PDF attachment converting to Base64 plain text

General eFa discussion
mattch
Posts: 42
Joined: 28 Mar 2018 22:26

PDF attachment converting to Base64 plain text

Post by mattch »

some PDF attachment received is converted to Base64 plain text in the email body. It happen only from one person, pdf attachment from everywhere else come in fine and attached.

Any pointers where to look as to why they coming in plain text? :romance-heartbeating:

email body

--
This message has been scanned for viruses and
dangerous content by MailScanner, and is
believed to be clean.


---250551898-1560-1614715292=268
Content-Type: APPLICATION/pdf; NAME=?ISO-8859-1?Q?Statement_-_Lake_837.pdf?=
Content-Transfer-Encoding: BASE64

(removed data -- the document is here if i copy paste into a base64-to-pdf program)

---250551898-1560-1614715292=268--

Image

edit forgot to add, the same email is also sent to my gmail and is ok there.
mattch
Posts: 42
Joined: 28 Mar 2018 22:26

Re: PDF attachment converting to Base64 plain text

Post by mattch »

Is there any log file i can try to glean some more info on how the attachment is handled?


i dont know if this is a bug, or how to even test but i think it has something to do with the file name of the said pdf attachment having a "/" in the actual file name.
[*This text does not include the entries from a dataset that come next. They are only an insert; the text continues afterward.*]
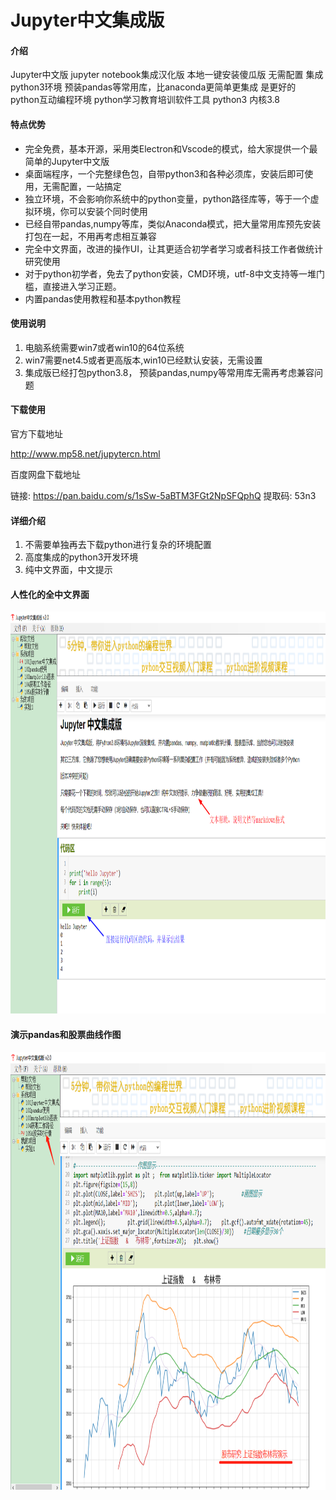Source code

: # Jupyter中文集成版

#### 介绍
Jupyter中文版 jupyter notebook集成汉化版 本地一键安装傻瓜版 无需配置 集成python3环境 预装pandas等常用库，比anaconda更简单更集成 是更好的 python互动编程环境 python学习教育培训软件工具
python3 内核3.8


#### 特点优势
* 完全免费，基本开源，采用类Electron和Vscode的模式，给大家提供一个最简单的Jupyter中文版
* 桌面端程序，一个完整绿色包，自带python3和各种必须库，安装后即可使用，无需配置，一站搞定
* 独立环境，不会影响你系统中的python变量，python路径库等，等于一个虚拟环境，你可以安装个同时使用
* 已经自带pandas,numpy等库，类似Anaconda模式，把大量常用库预先安装打包在一起，不用再考虑相互兼容
* 完全中文界面，改进的操作UI，让其更适合初学者学习或者科技工作者做统计研究使用
* 对于python初学者，免去了python安装，CMD环境，utf-8中文支持等一堆门槛，直接进入学习正题。
* 内置pandas使用教程和基本python教程


#### 使用说明

1.  电脑系统需要win7或者win10的64位系统
2.  win7需要net4.5或者更高版本,win10已经默认安装，无需设置
3.  集成版已经打包python3.8， 预装pandas,numpy等常用库无需再考虑兼容问题

#### 下载使用
官方下载地址

http://www.mp58.net/jupytercn.html

百度网盘下载地址

链接: https://pan.baidu.com/s/1sSw-5aBTM3FGt2NpSFQphQ 提取码: 53n3


#### 详细介绍

1.  不需要单独再去下载python进行复杂的环境配置
2.  高度集成的python3开发环境
3.  纯中文界面，中文提示

####  人性化的全中文界面
<div  align="center"> <img src="/img/help1.png" width = "960" height = "643" alt="taq" /> </div>


####  演示pandas和股票曲线作图
<div  align="center"> <img src="/img/help2.png" width = "960" height = "700" alt="taq" /> </div>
Not shown above. I dont know how to test this theory bc well, i idk how to add a / to file name to send.

in the plain text encoding i find a forward slash in the name part. i didnt catch it when i cleaned up the first post.

Code: Select all

---250551898-1560-1614715292=268
Content-Type: APPLICATION/pdf; NAME=?ISO-8859-1?Q?MY/Statement_-_Lake_837.pdf?=
Content-Transfer-Encoding: BASE64 

I also notice some anomaly in the screen shot above, the partialMessage.bin attachment
On these messages the MIME Type is in all caps "TEXT/PLAIN" and "APPLICATION/pdf".
On good messages its all lower case. "text/plain" "application/pdf". idk is relevant or not.
User avatar
shawniverson
Posts: 3590
Joined: 13 Jan 2014 23:30
Location: Indianapolis, Indiana USA
Contact:

Re: PDF attachment converting to Base64 plain text

Post by shawniverson »

The slash in the filename is interesting. I would not be surprised if it is causing a problem.
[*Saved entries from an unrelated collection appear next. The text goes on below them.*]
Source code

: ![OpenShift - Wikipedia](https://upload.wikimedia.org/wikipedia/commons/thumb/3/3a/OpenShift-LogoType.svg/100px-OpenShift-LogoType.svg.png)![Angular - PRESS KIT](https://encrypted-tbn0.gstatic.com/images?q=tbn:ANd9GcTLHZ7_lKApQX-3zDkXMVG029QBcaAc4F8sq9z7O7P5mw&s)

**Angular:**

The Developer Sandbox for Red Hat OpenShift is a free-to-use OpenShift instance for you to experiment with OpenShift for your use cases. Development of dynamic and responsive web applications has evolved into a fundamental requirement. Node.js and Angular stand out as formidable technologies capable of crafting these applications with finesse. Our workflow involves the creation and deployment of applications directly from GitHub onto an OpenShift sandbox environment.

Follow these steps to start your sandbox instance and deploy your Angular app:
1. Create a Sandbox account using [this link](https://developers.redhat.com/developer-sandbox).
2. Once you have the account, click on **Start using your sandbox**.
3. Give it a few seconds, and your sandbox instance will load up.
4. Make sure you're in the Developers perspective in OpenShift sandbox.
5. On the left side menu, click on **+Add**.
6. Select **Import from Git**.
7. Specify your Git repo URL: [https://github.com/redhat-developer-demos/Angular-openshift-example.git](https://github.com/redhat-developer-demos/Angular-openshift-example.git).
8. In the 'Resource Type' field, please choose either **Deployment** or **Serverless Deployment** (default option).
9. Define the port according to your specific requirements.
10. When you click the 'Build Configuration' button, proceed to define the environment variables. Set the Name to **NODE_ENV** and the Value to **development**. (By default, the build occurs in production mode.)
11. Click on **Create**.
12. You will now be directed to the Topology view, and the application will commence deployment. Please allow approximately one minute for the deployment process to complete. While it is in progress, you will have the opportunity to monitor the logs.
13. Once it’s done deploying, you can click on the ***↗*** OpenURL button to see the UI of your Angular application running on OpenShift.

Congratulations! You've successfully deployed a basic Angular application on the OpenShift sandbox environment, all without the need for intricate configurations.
To test this I am going to try to construct a filename with a slash in it and see what happens.
mattch
Posts: 42
Joined: 28 Mar 2018 22:26

Re: PDF attachment converting to Base64 plain text

Post by mattch »

just following up with update and looking for any ideas.

i made file with backslash and confirm it doesn't like it. I cant figure out forward slash like in the original attachment but have a theory, maybe the forward slash is unicode \u002f. I tried contacting them but is big company and wont let me the customer talk to IT department.

I searched and found mailscanner has some ability to rename files with rules. (learning) I think
i thought if i can make a rule to fix up blackslash test, then i can -try- the same rule and try search unicode forward slash looking character.

i come up with this but i dont think im doing it correctly.
in /etc/MailScanner/filename.rules.conf
rename to File_$1_$3_$4 ^(.*)(\\)(.*)(\.text)
also tried
rename to _ \\
examples:

Code: Select all

rename to .ppt    \.pps$    Renamed pps to ppt    Renamed file
rename to Dangerous_$1_$2    ^(.*)\.(exe|com|scr)$    Renamed dangerous exes   Renamed file
test with backslash:

Code: Select all

--1268592695-1616609901=:24113
Content-ID: <20210324141821.24113.1@ubu21-1>
Content-Type: application/octet-stream; name=test-file\with-a-slash.text
Content-Transfer-Encoding: base64
Content-Disposition: attachment; filename=test-file\with-a-slash.text

--1268592695-1616609901=:24113--
gmail/ms exchange accept these and just remove the slashes.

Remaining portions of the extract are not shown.